Start of Block

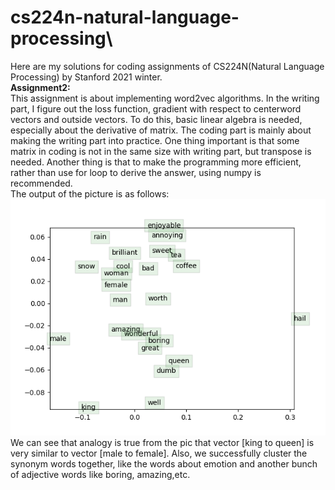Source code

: # cs224n-natural-language-processing\
Here are my solutions for coding assignments of CS224N(Natural Language Processing) by Stanford 2021 winter. \
**Assignment2:**\
This assignment is about implementing word2vec algorithms. In the writing part, I figure out the loss function, gradient with respect to centerword vectors and outside vectors. To do this, basic linear algebra is needed, especially about the derivative of matrix. The coding part is mainly about making the writing part into practice. One thing important is that some matrix in coding is not in the same size with writing part, but transpose is needed. Another thing is that to make the programming more efficient, rather than use for loop to derive the answer, using numpy is recommended.\
The output of the picture is as follows:\
![image](https://github.com/Yunjuliii/cs224n-natural-language-processing/blob/main/a2/word_vectors.png)\
We can see that analogy is true from the pic that vector [king to queen] is very similar to vector [male to female]. Also, we successfully cluster the synonym words together, like the words about emotion and another bunch of adjective words like boring, amazing,etc.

End of Block

Aim of the exercise >> Give back an exact copy of the material above, omitting the pictures.

Task solution >>
Source code

: # cs224n-natural-language-processing\
Here are my solutions for coding assignments of CS224N(Natural Language Processing) by Stanford 2021 winter. \
**Assignment2:**\
This assignment is about implementing word2vec algorithms. In the writing part, I figure out the loss function, gradient with respect to centerword vectors and outside vectors. To do this, basic linear algebra is needed, especially about the derivative of matrix. The coding part is mainly about making the writing part into practice. One thing important is that some matrix in coding is not in the same size with writing part, but transpose is needed. Another thing is that to make the programming more efficient, rather than use for loop to derive the answer, using numpy is recommended.\
The output of the picture is as follows:\
![image](https://github.com/Yunjuliii/cs224n-natural-language-processing/blob/main/a2/word_vectors.png)\
We can see that analogy is true from the pic that vector [king to queen] is very similar to vector [male to female]. Also, we successfully cluster the synonym words together, like the words about emotion and another bunch of adjective words like boring, amazing,etc.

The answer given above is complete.